Marginalization of latent discrete states

Hello all,

I’ve been hesitant in converting from JAGS to STAN explicitly because of my lack of understanding on how STAN deals with latent discrete states. This topic has gotten peripheral mention in a couple places. I was speaking with a colleague who admitted he was also waiting for some clarity before embarking on learning STAN.

I’d like to reopen this topic and hear the experience of others.

For example, consider the classic N-mixture from Kery’s book where there is a binomial observation process of some counts, with a underlying poisson process model generating those counts. Similar translated examples can be found here for Kery’s BPA book.

What if we want to track the parameter that is being marginalized? That is, the latent N in a N-mixture model? In some cases we want to know the estimated discrete state for a given observation, not just the predicted observed data generated from that latent process.

I like the idea floated by Bob and Dave here

https://groups.google.com/forum/#!topic/stan-users/9mMsp1oB69g

of approximating a latent state with a normal with low variance (seems reasonable for ecological counts, animal populations etc), but what about when the states constitute the basis of a mixture model?

A verbal example,

In animal movement ecology, we might estimate the spatial coordinates of an animal movement based on the autocorrelation in step and turning lengths. We could assume that these step lengths (e.g. speed) come from some underlying discrete behavioral process (‘resting’, versus ‘foraging’), as such we might model them as a mixture model, with some prior information to avoid degeneration. I would want to know the estimated latent state per observation. I don’t want to marginalize out the latent behavioral state, but rather track that state! Is this antithetical to the STAN mindset?
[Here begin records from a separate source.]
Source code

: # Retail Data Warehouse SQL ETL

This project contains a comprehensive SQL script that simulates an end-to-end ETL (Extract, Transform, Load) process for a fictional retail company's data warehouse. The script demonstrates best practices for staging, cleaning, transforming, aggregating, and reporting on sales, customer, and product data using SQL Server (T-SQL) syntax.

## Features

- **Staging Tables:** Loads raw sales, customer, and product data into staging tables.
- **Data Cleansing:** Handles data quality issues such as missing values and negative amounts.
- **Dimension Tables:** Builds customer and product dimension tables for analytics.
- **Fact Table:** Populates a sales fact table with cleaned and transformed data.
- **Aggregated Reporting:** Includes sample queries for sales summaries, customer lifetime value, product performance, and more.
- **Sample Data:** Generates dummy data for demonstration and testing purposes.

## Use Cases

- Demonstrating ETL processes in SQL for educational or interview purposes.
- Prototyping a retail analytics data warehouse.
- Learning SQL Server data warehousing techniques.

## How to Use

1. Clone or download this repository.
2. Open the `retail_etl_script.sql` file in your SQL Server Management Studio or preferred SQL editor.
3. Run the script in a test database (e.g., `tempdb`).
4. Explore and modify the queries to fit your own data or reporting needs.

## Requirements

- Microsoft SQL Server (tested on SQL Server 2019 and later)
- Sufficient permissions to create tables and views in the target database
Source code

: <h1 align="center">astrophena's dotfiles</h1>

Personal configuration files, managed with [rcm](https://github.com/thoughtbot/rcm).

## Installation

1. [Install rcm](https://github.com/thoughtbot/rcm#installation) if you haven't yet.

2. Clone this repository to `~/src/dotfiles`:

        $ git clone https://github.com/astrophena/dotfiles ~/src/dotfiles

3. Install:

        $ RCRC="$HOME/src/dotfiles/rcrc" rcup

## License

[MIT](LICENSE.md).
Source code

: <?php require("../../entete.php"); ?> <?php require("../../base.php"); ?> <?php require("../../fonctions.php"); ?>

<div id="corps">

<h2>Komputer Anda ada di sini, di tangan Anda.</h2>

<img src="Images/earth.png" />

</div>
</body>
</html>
Finally, even well the model is formulated in a STAN fashion, slide 39

would suggest that the effective number of samples/second is far lower? Am I reading this correctly?

Thanks!

Ben

PS: I would have added more links, but new users only get 2!

In this case you simulate from the process model in the generated quantities block using the parameters. It is typically much faster.

That does appear to be what the slide suggests and there may be models where OpenBUGS/JAGS is faster but don’t think this needs to be one. It probably needs some troubelshooting… but ti doesn’t list the parameterization so idk what’s hapening in there. I’m pretty sure that entire model can be written as something like

target += poisson_lpdf(y | lambda * p);
I've been hesitant in converting from JAGS to STAN explicitly because of my lack of understanding on how STAN deals with latent discrete states.

Did you try reading the manual chapter on latent discrete parameters? It explains how this all works and why it’s preferable, even in JAGS or BUGS, to marginalize if at all possible. Discrete sampling is terribly behaved in many cases.

What if we want to track the parameter that is being marginalized?

You’re also way better off marginalizing here as explained in the manual.

I like the idea floated by Bob and Dave here https://groups.google.com/forum/#!topic/stan-users/9mMsp1oB69g of approximating a latent state with a normal with low variance

Not a good idea either statistically or computationally.

In animal movement ecology, we might estimate the spatial coordinates of an animal movement based on the autocorrelation in step and turning lengths

Ben Lambert coded this up and validated Stan’s results versus moveHMM, including with covariates. See
https://groups.google.com/forum/#!msg/stan-users/72BEgxLIZjo/f2JAXaaEBgAJ

I don't want to marginalize out the latent behavioral state, but rather track that state! Is this antithetical to the STAN mindset?
Not at all. You get to have your cake and eat it, and it's better cake. You can see in the simple example in the manual for change points (HMMs are also covered in the manual, by the way, as are circular statistics), that you get *much* better tail estimates by marginalizing. That's because if there's a small probability of a discrete state, a sampler that has to visit that state is going to have a very hard time estimating it.
would suggest that the effective number of samples/second is *far*lower? Am I reading this correctly?
I have no idea what's up with that slide, but the computing times for things like the CJS model and movement HMMs are going to be *much* faster in Stan than in OpenBUGS. And it's going to be much more robust.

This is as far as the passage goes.